#### [Work order]
Give the records again exactly, with every character kept.

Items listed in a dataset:
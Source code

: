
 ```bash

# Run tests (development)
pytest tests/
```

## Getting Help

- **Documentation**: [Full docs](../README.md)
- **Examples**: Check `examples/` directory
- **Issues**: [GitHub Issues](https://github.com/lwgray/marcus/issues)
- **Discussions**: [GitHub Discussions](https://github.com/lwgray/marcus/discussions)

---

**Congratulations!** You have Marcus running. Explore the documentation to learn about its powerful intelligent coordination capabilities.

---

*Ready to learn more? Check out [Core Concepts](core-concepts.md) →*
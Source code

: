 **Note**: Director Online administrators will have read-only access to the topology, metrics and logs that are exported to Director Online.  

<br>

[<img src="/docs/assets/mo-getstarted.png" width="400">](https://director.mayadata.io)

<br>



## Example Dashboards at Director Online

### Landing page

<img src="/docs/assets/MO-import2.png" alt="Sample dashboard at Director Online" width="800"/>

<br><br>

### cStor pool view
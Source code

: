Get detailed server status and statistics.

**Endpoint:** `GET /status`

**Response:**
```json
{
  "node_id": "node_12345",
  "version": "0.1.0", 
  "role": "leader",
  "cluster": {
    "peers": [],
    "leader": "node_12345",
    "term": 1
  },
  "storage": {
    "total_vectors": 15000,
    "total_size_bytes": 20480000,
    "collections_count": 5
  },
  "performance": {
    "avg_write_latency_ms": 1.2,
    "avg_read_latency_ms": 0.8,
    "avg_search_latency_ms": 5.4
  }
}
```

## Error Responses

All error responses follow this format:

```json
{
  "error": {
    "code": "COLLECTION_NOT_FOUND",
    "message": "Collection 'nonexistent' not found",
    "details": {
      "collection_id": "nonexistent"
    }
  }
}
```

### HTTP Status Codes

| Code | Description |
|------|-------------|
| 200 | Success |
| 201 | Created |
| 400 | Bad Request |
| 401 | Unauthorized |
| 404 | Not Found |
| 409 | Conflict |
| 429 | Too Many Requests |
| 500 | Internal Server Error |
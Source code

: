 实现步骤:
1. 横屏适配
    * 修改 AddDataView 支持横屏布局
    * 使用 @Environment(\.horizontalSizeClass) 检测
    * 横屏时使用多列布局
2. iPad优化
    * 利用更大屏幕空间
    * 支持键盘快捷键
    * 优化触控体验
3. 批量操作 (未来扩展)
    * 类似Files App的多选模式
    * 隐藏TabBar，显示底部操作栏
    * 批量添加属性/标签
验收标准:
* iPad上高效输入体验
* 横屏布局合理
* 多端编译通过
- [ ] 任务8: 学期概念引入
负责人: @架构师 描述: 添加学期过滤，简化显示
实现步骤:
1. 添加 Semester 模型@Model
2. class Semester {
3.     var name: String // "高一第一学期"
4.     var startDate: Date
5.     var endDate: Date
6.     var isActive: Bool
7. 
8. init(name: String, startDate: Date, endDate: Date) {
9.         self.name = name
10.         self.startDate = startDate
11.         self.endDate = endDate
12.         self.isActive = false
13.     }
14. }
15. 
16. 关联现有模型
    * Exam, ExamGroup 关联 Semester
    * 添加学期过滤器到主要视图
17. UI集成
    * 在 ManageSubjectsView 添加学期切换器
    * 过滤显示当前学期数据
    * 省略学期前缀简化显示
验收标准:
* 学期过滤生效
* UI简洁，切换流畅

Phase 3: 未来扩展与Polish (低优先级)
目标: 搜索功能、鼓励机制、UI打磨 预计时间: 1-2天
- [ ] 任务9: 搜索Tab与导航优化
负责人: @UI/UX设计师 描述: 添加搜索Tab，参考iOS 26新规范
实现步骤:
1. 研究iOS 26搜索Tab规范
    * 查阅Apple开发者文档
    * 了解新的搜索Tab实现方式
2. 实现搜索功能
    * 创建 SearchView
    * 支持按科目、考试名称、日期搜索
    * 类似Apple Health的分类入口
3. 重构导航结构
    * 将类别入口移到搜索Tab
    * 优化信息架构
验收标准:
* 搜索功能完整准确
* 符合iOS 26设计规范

#### [Answer space]
Source code

:
 ```bash

# Run tests (development)
pytest tests/
```

## Getting Help

- **Documentation**: [Full docs](../README.md)
- **Examples**: Check `examples/` directory
- **Issues**: [GitHub Issues](https://github.com/lwgray/marcus/issues)
- **Discussions**: [GitHub Discussions](https://github.com/lwgray/marcus/discussions)

---

**Congratulations!** You have Marcus running. Explore the documentation to learn about its powerful intelligent coordination capabilities.

---

*Ready to learn more? Check out [Core Concepts](core-concepts.md) →*
Source code

: **Note**: Director Online administrators will have read-only access to the topology, metrics and logs that are exported to Director Online.  

<br>

[<img src="/docs/assets/mo-getstarted.png" width="400">](https://director.mayadata.io)

<br>



## Example Dashboards at Director Online

### Landing page

<img src="/docs/assets/MO-import2.png" alt="Sample dashboard at Director Online" width="800"/>

<br><br>

### cStor pool view
Source code

:Get detailed server status and statistics.

**Endpoint:** `GET /status`

**Response:**
```json
{
  "node_id": "node_12345",
  "version": "0.1.0", 
  "role": "leader",
  "cluster": {
    "peers": [],
    "leader": "node_12345",
    "term": 1
  },
  "storage": {
    "total_vectors": 15000,
    "total_size_bytes": 20480000,
    "collections_count": 5
  },
  "performance": {
    "avg_write_latency_ms": 1.2,
    "avg_read_latency_ms": 0.8,
    "avg_search_latency_ms": 5.4
  }
}
```

## Error Responses

All error responses follow this format:

```json
{
  "error": {
    "code": "COLLECTION_NOT_FOUND",
    "message": "Collection 'nonexistent' not found",
    "details": {
      "collection_id": "nonexistent"
    }
  }
}
```

### HTTP Status Codes

| Code | Description |
|------|-------------|
| 200 | Success |
| 201 | Created |
| 400 | Bad Request |
| 401 | Unauthorized |
| 404 | Not Found |
| 409 | Conflict |
| 429 | Too Many Requests |
| 500 | Internal Server Error |
Source code

: 实现步骤:
1. 横屏适配
    * 修改 AddDataView 支持横屏布局
    * 使用 @Environment(\.horizontalSizeClass) 检测
    * 横屏时使用多列布局
2. iPad优化
    * 利用更大屏幕空间
    * 支持键盘快捷键
    * 优化触控体验
3. 批量操作 (未来扩展)
    * 类似Files App的多选模式
    * 隐藏TabBar，显示底部操作栏
    * 批量添加属性/标签
验收标准:
* iPad上高效输入体验
* 横屏布局合理
* 多端编译通过
- [ ] 任务8: 学期概念引入
负责人: @架构师 描述: 添加学期过滤，简化显示
实现步骤:
1. 添加 Semester 模型@Model
2. class Semester {
3.     var name: String // "高一第一学期"
4.     var startDate: Date
5.     var endDate: Date
6.     var isActive: Bool
7. 
8. init(name: String, startDate: Date, endDate: Date) {
9.         self.name = name
10.         self.startDate = startDate
11.         self.endDate = endDate
12.         self.isActive = false
13.     }
14. }
15. 
16. 关联现有模型
    * Exam, ExamGroup 关联 Semester
    * 添加学期过滤器到主要视图
17. UI集成
    * 在 ManageSubjectsView 添加学期切换器
    * 过滤显示当前学期数据
    * 省略学期前缀简化显示
验收标准:
* 学期过滤生效
* UI简洁，切换流畅

Phase 3: 未来扩展与Polish (低优先级)
目标: 搜索功能、鼓励机制、UI打磨 预计时间: 1-2天
- [ ] 任务9: 搜索Tab与导航优化
负责人: @UI/UX设计师 描述: 添加搜索Tab，参考iOS 26新规范
实现步骤:
1. 研究iOS 26搜索Tab规范
    * 查阅Apple开发者文档
    * 了解新的搜索Tab实现方式
2. 实现搜索功能
    * 创建 SearchView
    * 支持按科目、考试名称、日期搜索
    * 类似Apple Health的分类入口
3. 重构导航结构
    * 将类别入口移到搜索Tab
    * 优化信息架构
验收标准:
* 搜索功能完整准确
* 符合iOS 26设计规范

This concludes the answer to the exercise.